### [Record excerpts]
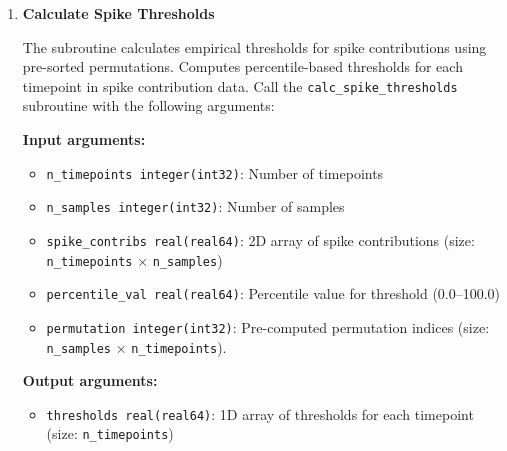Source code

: \begin{enumerate}
\begin{enumerate}
\begin{enumerate}
\begin{itemize}
                            \item \texttt{ierr integer(int32)}: Error code (for error
                                  details please check
                                  \hyperref[sec:error-handling]{error handling section})
                          \end{itemize}
                          \begin{lstlisting}[language=Fortran, caption={Integrated Outlier Detection}]
call detect_outliers_integrated(contributions, n_samples,&
                                threshold, outlier_mask, ierr)
                          \end{lstlisting}
                          
                    \item \textbf{Calculate Spike Thresholds}
                          
                          The subroutine calculates empirical thresholds for spike contributions
                          using pre-sorted permutations. Computes percentile-based
                          thresholds for each timepoint in spike contribution data. Call the
                          \texttt{calc\_spike\_thresholds} subroutine with the following
                          arguments:
                          
                          \textbf{Input arguments:}
                          \begin{itemize}
                            \item \texttt{n\_timepoints integer(int32)}: Number of timepoints
                                  
                            \item \texttt{n\_samples integer(int32)}: Number of samples
                                  
                            \item \texttt{spike\_contribs real(real64)}: 2D array of spike contributions
                                  (size: \texttt{n\_timepoints} × \texttt{n\_samples})
                                  
                            \item \texttt{percentile\_val real(real64)}: Percentile value for
                                  threshold (0.0--100.0)
                                  
                            \item \texttt{permutation integer(int32)}: Pre-computed permutation
                                  indices (size: \texttt{n\_samples} × \texttt{n\_timepoints}).
                          \end{itemize}
                          \textbf{Output arguments:}
                          \begin{itemize}
                            \item \texttt{thresholds real(real64)}: 1D array of thresholds for
                                  each timepoint (size: \texttt{n\_timepoints})
                                  

\end{itemize}
\end{enumerate}
\end{enumerate}
\end{enumerate}
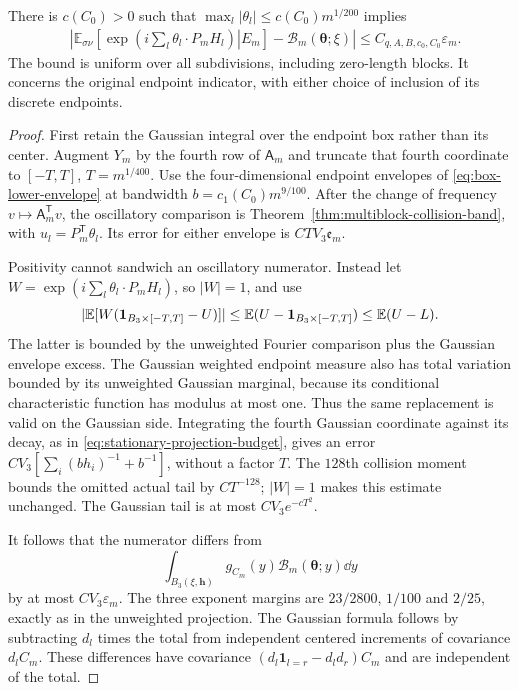 \begin{proposition}
\label{prop:window-conditional-characteristic}
There is $c(C_0)>0$ such that
$\max_l|\theta_l|\le c(C_0)m^{1/200}$ implies
\begin{align}
 &\left|\mathbb E_{\sigma\nu}
  \left[\left.\exp\left(i\sum_l\theta_l\cdot P_mH_l\right)
                          \right|E_m\right]
           -\mathcal B_m(\boldsymbol\theta;\xi)\right|
       \le C_{q,A,B,c_0,C_0}\varepsilon_m .
 \label{eq:window-conditional-characteristic}
\end{align}
The bound is uniform over all subdivisions, including zero-length
blocks. It concerns the original endpoint indicator, with either
choice of inclusion of its discrete endpoints.
\end{proposition}
\begin{proof}
First retain the Gaussian integral over the endpoint box rather than
its center. Augment $Y_m$ by the fourth row of $\mathsf A_m$ and
truncate that fourth coordinate to $[-T,T]$, $T=m^{1/400}$.
Use the four-dimensional endpoint envelopes of
\eqref{eq:box-lower-envelope} at bandwidth $b=c_1(C_0)m^{9/100}$.
After the change of frequency $v\mapsto\mathsf A_m^{\mathsf T}v$,
the oscillatory comparison is
Theorem~\ref{thm:multiblock-collision-band}, with
$u_l=P_m^{\mathsf T}\theta_l$. Its error for either envelope is
$C T V_3\mathfrak e_m$.

Positivity cannot sandwich an oscillatory numerator. Instead let
$W=\exp(i\sum_l\theta_l\cdot P_mH_l)$, so $|W|=1$, and use
\[
 |\mathbb E[W(\one_{B_3\times[-T,T]}-U)]|
                  \le\mathbb E(U-\one_{B_3\times[-T,T]})
                  \le\mathbb E(U-L).
\]
The latter is bounded by the unweighted Fourier comparison plus the
Gaussian envelope excess. The Gaussian weighted endpoint measure
also has total variation bounded by its unweighted Gaussian marginal,
because its conditional characteristic function has modulus at most
one. Thus the same replacement is valid on the Gaussian side.
Integrating the fourth Gaussian coordinate against its decay, as in
\eqref{eq:stationary-projection-budget}, gives an error
$C V_3[\sum_i(bh_i)^{-1}+b^{-1}]$, without a factor $T$.
The $128$th collision moment bounds the omitted actual tail by
$CT^{-128}$; $|W|=1$ makes this estimate unchanged. The Gaussian
tail is at most $C V_3e^{-cT^2}$.

It follows that the numerator differs from
\[
 \int_{B_3(\xi,\mathbf h)}g_{C_m}(y)
                         \mathcal B_m(\boldsymbol\theta;y)\dd y
\]
by at most $C V_3\varepsilon_m$. The three exponent margins are
$23/2800$, $1/100$ and $2/25$, exactly as in the unweighted projection.
The Gaussian formula follows by subtracting $d_l$ times the total
from independent centered increments of covariance $d_l C_m$.
These differences have covariance
$(d_l\mathbf1_{l=r}-d_ld_r)C_m$ and are independent of the total.


\end{proof}
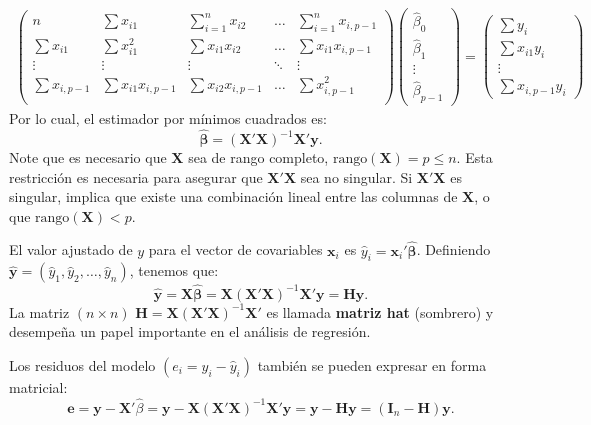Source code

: \documentclass[
]{article}
\begin{document}
\begin{gather}
\begin{pmatrix}
n & \sum x_{i1} & \sum_{i=1}^{n}x_{i2} & \ldots & \sum_{i=1}^{n}x_{i,p-1} \\
\sum x_{i1} & \sum x_{i1}^2 & \sum x_{i1}x_{i2} & \ldots & \sum x_{i1}x_{i,p-1} \\
\vdots & \vdots & \vdots & \ddots & \vdots \\
\sum x_{i,p-1} & \sum x_{i1}x_{i,p-1} & \sum x_{i2}x_{i,p-1} & \ldots & \sum x_{i,p-1}^{2} \\
\end{pmatrix} \begin{pmatrix}
\widehat{\beta}_{0} \\ \widehat{\beta}_{1} \\ \vdots \\ \widehat{\beta}_{p-1} \end{pmatrix} = \begin{pmatrix}
\sum y_{i} \\ \sum x_{i1}y_{i} \\ \vdots \\ \sum x_{i,p-1}y_{i}
\end{pmatrix}
\nonumber
\end{gather}
Por lo cual, el estimador por mínimos cuadrados es:
\[
\widehat{\boldsymbol \beta}= (\boldsymbol X'\boldsymbol X)^{-1}\boldsymbol X'\boldsymbol y.
\]
Note que es necesario que \(\boldsymbol X\) sea de rango completo, \(\mbox{rango}(\boldsymbol X) = p \leq n\). Esta restricción es necesaria para asegurar que \(\boldsymbol X'\boldsymbol X\) sea no singular. Si \(\boldsymbol X'\boldsymbol X\) es singular, implica que existe una combinación lineal entre las columnas de \(\boldsymbol X\), o que \(\mbox{rango}(\boldsymbol X) < p\).

El valor ajustado de \(y\) para el vector de covariables \(\boldsymbol x_{i}\) es \(\widehat{y}_{i}= \boldsymbol x_{i}'\widehat{\boldsymbol \beta}\). Definiendo \(\widehat{\boldsymbol y}= (\widehat{y}_{1},\widehat{y}_{2},\ldots,\widehat{y}_{n})\), tenemos que:
\[
\widehat{\boldsymbol y}= \boldsymbol X\widehat{\boldsymbol \beta}= \boldsymbol X(\boldsymbol X'\boldsymbol X)^{-1}\boldsymbol X'\boldsymbol y= \boldsymbol H\boldsymbol y.
\]
La matriz \((n\times n)\) \(\boldsymbol H= \boldsymbol X(\boldsymbol X'\boldsymbol X)^{-1}\boldsymbol X'\) es llamada \textbf{matriz hat} (sombrero) y desempeña un papel importante en el análisis de regresión.

Los residuos del modelo \((e_{i}=y_{i}-\widehat{y}_{i})\) también se pueden expresar en forma matricial:
\[
\boldsymbol e= \boldsymbol y- \boldsymbol X'\widehat{\beta}= \boldsymbol y- \boldsymbol X(\boldsymbol X'\boldsymbol X)^{-1}\boldsymbol X'\boldsymbol y= \boldsymbol y- \boldsymbol H\boldsymbol y= (\boldsymbol I_{n} - \boldsymbol H)\boldsymbol y.
\]
\end{document}
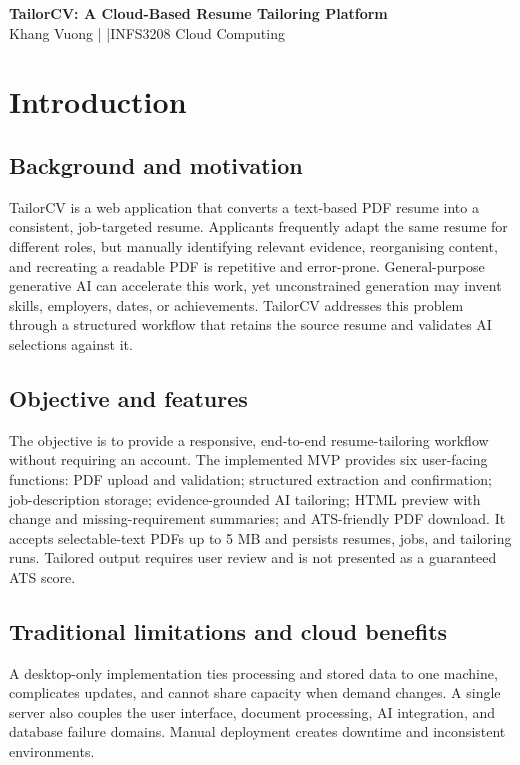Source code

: \documentclass[10pt,a4paper]{article}
\begin{document}
\begin{center}
  {\LARGE\bfseries\color{ink} TailorCV: A Cloud-Based Resume Tailoring Platform}\\[-1pt]
  {\small Khang Vuong \quad| \quad|\quad INFS3208 Cloud Computing}
\end{center}

\section{Introduction}

\subsection{Background and motivation}
TailorCV is a web application that converts a text-based PDF resume into a consistent, job-targeted resume. Applicants frequently adapt the same resume for different roles, but manually identifying relevant evidence, reorganising content, and recreating a readable PDF is repetitive and error-prone. General-purpose generative AI can accelerate this work, yet unconstrained generation may invent skills, employers, dates, or achievements. TailorCV addresses this problem through a structured workflow that retains the source resume and validates AI selections against it.

\subsection{Objective and features}
The objective is to provide a responsive, end-to-end resume-tailoring workflow without requiring an account. The implemented MVP provides six user-facing functions: PDF upload and validation; structured extraction and confirmation; job-description storage; evidence-grounded AI tailoring; HTML preview with change and missing-requirement summaries; and ATS-friendly PDF download. It accepts selectable-text PDFs up to 5 MB and persists resumes, jobs, and tailoring runs. Tailored output requires user review and is not presented as a guaranteed ATS score.

\subsection{Traditional limitations and cloud benefits}
A desktop-only implementation ties processing and stored data to one machine, complicates updates, and cannot share capacity when demand changes. A single server also couples the user interface, document processing, AI integration, and database failure domains. Manual deployment creates downtime and inconsistent environments.
\end{document}
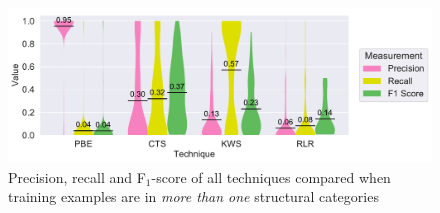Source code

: \documentclass[\myrootdir/main.tex]{subfiles}
\begin{document}
\begin{figure}[htbp]
		\centering
		\includegraphics[width=\textwidth, clip]{img/big-study/recall-precision-multicategory-all.pdf}
		\caption{Precision, recall and F$_{1}$-score of all techniques compared when training examples are in \emph{more than one} structural categories}
		\label{fig:recall-precision-multicategory-all}
\end{figure}
\end{document}
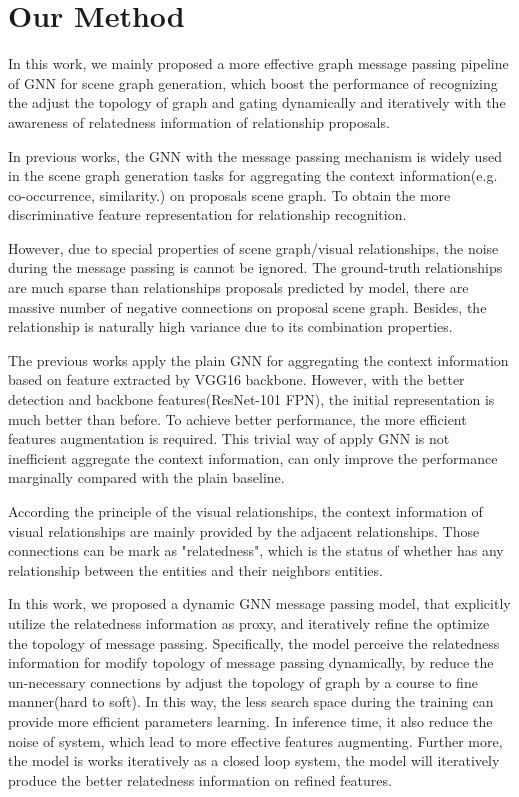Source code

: \section{Our Method}
In this work, we mainly proposed a more effective graph message passing pipeline of GNN for scene graph generation, which boost the performance of recognizing the adjust the topology of graph and gating dynamically and iteratively with the awareness of relatedness information of relationship proposals. 

In previous works, the GNN with the message passing mechanism is widely used in the scene graph generation tasks for aggregating the context information(e.g. co-occurrence, similarity.) on proposals scene graph. To obtain the more discriminative feature representation for relationship recognition.

However, due to special properties of scene graph/visual relationships, the noise during the message passing is cannot be ignored.  
The ground-truth relationships are much sparse than relationships proposals predicted by model, there are massive number of negative connections on proposal scene graph. Besides, the relationship is naturally high variance due to its combination properties. 

The previous works apply the plain GNN for aggregating the context information based on feature extracted by VGG16 backbone. 
However, with the better detection and backbone features(ResNet-101 FPN), the initial representation is much better than before.
To achieve better performance, the more efficient features augmentation is required.
This trivial way of apply GNN is not inefficient aggregate the context information, can only improve the performance marginally compared with the plain baseline. 

According the principle of the visual relationships, the context information of visual relationships are mainly provided by the adjacent relationships. 
Those connections can be mark as "relatedness", which is the status of whether has any relationship between the entities and their neighbors entities.

In this work, we proposed a dynamic GNN message passing model, that explicitly utilize the relatedness information as proxy, and iteratively refine the optimize the topology of message passing. 
Specifically, the model perceive the relatedness information for modify topology of message passing dynamically, by reduce the un-necessary connections by adjust the topology of graph by a course to fine manner(hard to soft). 
In this way, the less search space during the training can provide more efficient parameters learning. In inference time, it also reduce the noise of system, which lead to more effective features augmenting. 
Further more, the model is works iteratively as a closed loop system, the model will iteratively produce the better relatedness information on refined features. 

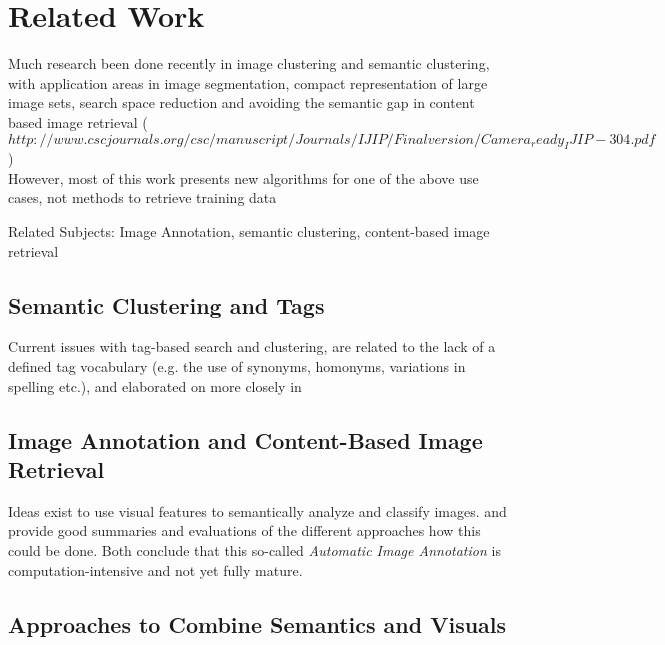 %
\section{Related Work}
\label{sec_relatedwork}

Much research been done recently in image clustering and semantic clustering, with application areas in image segmentation, compact representation of large image sets, search space reduction and avoiding the semantic gap in content based image retrieval ($http://www.cscjournals.org/csc/manuscript/Journals/IJIP/Finalversion/Camera_ready_IJIP-304.pdf$) \\
However, most of this work presents new algorithms for one of the above use cases, not methods to retrieve training data

Related Subjects: Image Annotation, semantic clustering, content-based image retrieval

\subsection{Semantic Clustering and Tags}
Current issues with tag-based search and clustering, are related to the lack of a defined tag vocabulary (e.g. the use of synonyms, homonyms, variations in spelling etc.), and elaborated on more closely in \cite{Auer2011}

\subsection{Image Annotation and Content-Based Image Retrieval}

Ideas exist to use visual features to semantically analyze and classify images. \cite{Liu2007} and \cite{Zhang2012} provide good summaries and evaluations of the different approaches how this could be done. Both conclude that this so-called \emph{Automatic Image Annotation}  is computation-intensive and not yet fully mature.

\subsection{Approaches to Combine Semantics and Visuals}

### [Work instructions]
Keep only those lines of the records that hold "when", and return them.

### [Expected output]
A desktop-only implementation ties processing and stored data to one machine, complicates updates, and cannot share capacity when demand changes. A single server also couples the user interface, document processing, AI integration, and database failure domains. Manual deployment creates downtime and inconsistent environments.
		\caption{Precision, recall and F$_{1}$-score of all techniques compared when training examples are in \emph{more than one} structural categories}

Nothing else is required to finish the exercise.